## ACTION ITEM:
State how many lines in the following entries hold the word "like". The reply is that number only.

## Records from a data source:
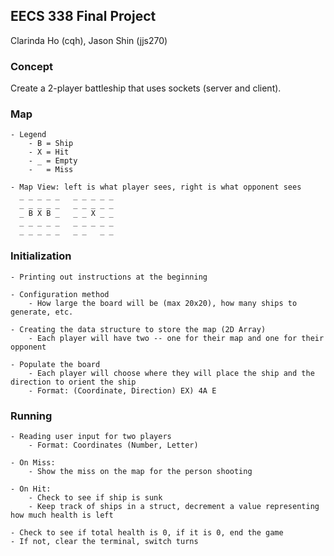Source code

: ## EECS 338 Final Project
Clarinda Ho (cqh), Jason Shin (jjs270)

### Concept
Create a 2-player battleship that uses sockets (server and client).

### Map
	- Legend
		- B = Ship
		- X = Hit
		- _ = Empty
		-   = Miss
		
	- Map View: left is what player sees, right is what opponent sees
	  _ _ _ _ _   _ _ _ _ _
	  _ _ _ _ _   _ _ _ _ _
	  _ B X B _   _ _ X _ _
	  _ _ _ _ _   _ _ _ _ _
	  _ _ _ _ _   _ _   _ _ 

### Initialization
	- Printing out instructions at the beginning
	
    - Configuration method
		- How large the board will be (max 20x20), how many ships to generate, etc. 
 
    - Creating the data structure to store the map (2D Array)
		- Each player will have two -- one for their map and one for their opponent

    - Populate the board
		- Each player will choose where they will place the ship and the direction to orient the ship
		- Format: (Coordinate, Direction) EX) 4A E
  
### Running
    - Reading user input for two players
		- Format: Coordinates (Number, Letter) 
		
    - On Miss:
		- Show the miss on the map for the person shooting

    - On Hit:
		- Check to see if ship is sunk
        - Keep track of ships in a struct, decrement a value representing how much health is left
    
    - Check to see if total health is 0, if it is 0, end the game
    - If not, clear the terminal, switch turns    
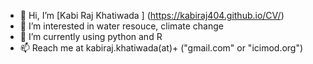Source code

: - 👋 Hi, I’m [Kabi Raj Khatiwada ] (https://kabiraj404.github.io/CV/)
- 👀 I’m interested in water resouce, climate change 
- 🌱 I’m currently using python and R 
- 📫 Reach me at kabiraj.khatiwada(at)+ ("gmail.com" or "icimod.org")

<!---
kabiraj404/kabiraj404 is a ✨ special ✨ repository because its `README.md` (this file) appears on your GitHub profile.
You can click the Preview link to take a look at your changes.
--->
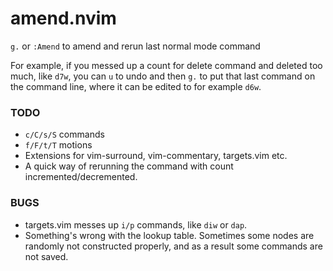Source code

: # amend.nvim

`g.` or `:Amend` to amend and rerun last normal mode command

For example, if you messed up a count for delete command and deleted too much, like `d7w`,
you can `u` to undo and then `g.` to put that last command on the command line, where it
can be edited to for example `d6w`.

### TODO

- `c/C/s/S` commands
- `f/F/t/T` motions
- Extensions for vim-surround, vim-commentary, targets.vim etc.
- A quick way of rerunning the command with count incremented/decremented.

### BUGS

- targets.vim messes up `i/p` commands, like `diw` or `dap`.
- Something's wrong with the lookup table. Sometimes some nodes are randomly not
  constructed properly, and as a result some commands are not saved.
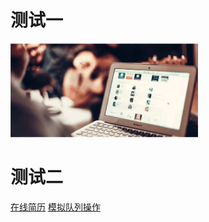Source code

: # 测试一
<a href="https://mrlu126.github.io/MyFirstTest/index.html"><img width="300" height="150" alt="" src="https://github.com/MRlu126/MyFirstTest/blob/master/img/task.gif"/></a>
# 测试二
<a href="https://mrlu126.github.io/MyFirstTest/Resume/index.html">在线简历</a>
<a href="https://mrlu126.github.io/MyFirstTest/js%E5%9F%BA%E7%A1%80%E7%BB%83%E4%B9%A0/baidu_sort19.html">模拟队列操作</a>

## SOLUTION TO THIS EXERCISE:
2